- [What this task involves]: The lines needed are those below that contain the word "like"; copy each one.

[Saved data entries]
━━━━━━━━━━━━━━━━━━━━
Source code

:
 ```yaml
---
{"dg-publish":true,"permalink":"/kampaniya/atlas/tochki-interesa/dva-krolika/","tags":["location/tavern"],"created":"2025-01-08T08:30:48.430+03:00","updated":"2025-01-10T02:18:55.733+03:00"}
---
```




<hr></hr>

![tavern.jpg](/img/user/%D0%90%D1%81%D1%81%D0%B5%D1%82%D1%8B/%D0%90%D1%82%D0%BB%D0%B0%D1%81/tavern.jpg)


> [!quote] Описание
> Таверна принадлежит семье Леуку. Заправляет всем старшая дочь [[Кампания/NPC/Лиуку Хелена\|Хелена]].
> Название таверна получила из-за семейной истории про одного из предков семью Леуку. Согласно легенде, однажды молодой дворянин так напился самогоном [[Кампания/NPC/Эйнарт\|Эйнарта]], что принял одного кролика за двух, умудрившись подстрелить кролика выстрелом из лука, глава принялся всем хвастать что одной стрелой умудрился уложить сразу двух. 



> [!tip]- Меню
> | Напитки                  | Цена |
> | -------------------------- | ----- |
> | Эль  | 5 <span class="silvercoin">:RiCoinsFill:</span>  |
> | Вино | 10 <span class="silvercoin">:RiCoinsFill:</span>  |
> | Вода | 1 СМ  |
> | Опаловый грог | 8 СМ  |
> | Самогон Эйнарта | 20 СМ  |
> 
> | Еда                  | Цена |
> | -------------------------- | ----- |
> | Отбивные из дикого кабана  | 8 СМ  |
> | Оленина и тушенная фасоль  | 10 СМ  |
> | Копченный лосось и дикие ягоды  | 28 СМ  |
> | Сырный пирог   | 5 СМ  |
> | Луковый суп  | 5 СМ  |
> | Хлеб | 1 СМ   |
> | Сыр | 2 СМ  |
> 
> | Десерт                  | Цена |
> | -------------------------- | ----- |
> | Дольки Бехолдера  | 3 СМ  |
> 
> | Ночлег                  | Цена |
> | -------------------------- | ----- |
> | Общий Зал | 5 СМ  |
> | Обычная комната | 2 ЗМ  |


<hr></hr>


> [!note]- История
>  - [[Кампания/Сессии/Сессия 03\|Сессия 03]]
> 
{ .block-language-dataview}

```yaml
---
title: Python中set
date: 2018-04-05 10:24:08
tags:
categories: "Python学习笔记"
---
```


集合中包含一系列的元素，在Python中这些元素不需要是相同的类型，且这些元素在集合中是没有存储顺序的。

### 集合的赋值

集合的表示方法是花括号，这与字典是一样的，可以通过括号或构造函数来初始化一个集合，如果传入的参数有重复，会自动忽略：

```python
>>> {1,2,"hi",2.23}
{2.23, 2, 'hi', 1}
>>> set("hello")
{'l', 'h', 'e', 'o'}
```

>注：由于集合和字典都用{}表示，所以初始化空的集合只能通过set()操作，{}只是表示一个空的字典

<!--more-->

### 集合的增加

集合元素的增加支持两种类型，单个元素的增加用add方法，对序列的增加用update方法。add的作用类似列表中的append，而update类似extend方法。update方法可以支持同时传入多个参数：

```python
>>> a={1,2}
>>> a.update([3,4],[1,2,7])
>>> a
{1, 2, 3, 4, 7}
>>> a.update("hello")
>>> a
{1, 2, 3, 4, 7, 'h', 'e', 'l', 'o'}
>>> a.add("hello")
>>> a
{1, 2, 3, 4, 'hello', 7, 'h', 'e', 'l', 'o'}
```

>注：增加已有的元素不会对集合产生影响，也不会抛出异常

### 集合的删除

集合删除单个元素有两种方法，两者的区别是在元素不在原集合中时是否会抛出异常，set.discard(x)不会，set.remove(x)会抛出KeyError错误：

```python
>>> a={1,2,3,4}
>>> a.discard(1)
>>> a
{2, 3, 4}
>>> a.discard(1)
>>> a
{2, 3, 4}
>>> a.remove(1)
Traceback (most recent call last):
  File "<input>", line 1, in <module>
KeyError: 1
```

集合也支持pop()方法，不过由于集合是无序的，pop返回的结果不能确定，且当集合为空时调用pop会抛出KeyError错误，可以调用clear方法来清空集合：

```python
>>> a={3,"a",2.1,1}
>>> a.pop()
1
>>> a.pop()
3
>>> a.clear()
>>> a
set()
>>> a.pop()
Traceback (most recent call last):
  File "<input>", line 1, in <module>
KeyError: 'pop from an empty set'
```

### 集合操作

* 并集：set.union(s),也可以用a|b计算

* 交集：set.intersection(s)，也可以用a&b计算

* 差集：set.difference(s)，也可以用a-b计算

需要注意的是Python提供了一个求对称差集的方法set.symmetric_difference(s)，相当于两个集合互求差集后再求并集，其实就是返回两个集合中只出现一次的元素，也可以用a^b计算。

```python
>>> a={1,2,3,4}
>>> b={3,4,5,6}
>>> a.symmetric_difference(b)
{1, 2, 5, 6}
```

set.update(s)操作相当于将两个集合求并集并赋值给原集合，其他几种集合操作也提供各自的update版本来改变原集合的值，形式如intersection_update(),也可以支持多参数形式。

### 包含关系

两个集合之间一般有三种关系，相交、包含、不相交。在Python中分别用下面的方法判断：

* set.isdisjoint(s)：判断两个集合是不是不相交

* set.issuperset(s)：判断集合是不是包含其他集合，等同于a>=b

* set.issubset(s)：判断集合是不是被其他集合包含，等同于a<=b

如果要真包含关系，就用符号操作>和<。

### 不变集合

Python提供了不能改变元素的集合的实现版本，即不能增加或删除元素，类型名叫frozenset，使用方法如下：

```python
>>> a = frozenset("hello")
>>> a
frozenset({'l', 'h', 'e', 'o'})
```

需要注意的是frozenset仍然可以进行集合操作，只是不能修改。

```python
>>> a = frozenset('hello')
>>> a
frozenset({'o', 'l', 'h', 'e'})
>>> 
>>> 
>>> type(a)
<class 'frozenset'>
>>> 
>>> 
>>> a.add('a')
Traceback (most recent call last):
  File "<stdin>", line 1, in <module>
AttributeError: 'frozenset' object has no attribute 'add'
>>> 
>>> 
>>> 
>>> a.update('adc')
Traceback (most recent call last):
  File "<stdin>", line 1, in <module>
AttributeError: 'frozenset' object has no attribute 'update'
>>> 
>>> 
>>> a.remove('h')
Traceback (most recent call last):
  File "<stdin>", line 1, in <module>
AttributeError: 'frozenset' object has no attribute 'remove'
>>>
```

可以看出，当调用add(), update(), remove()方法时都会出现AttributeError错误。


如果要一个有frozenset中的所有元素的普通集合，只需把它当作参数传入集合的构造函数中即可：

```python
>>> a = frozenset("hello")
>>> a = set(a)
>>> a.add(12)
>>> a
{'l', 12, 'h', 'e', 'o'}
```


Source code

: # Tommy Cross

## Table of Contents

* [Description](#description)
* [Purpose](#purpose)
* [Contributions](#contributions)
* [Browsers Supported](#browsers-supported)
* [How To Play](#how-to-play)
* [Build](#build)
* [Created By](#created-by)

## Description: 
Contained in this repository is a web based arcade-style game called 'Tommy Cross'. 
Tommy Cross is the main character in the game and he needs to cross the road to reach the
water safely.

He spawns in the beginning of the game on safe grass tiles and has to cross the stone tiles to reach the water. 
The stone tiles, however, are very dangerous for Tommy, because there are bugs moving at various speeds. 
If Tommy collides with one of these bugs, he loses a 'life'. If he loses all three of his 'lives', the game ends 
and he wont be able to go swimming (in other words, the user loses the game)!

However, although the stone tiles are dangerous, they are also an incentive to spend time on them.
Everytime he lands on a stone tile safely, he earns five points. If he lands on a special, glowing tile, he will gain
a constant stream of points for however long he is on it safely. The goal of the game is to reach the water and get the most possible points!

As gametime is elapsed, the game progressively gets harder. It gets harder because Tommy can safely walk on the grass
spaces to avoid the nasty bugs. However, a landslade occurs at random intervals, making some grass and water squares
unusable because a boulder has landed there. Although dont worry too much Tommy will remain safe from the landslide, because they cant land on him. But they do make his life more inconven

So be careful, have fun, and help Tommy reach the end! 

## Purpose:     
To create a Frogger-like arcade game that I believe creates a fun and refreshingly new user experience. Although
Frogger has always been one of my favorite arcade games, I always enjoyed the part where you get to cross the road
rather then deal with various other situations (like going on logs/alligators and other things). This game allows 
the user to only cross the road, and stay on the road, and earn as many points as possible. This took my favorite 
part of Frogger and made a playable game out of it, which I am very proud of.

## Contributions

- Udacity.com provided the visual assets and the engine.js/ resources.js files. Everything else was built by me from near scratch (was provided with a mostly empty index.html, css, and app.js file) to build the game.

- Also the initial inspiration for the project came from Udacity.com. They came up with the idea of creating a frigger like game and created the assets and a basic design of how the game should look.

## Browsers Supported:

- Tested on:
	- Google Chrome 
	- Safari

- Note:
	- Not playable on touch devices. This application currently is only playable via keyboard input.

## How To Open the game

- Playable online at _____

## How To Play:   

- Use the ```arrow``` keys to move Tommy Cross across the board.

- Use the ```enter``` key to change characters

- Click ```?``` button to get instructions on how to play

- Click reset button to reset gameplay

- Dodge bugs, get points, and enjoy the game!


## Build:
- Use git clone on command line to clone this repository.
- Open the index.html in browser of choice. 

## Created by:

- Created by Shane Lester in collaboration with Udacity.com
━━━━━━━━━━━━━━━━━━━━
- [Task solution]:
To create a Frogger-like arcade game that I believe creates a fun and refreshingly new user experience. Although
rather then deal with various other situations (like going on logs/alligators and other things). This game allows 
- Also the initial inspiration for the project came from Udacity.com. They came up with the idea of creating a frigger like game and created the assets and a basic design of how the game should look.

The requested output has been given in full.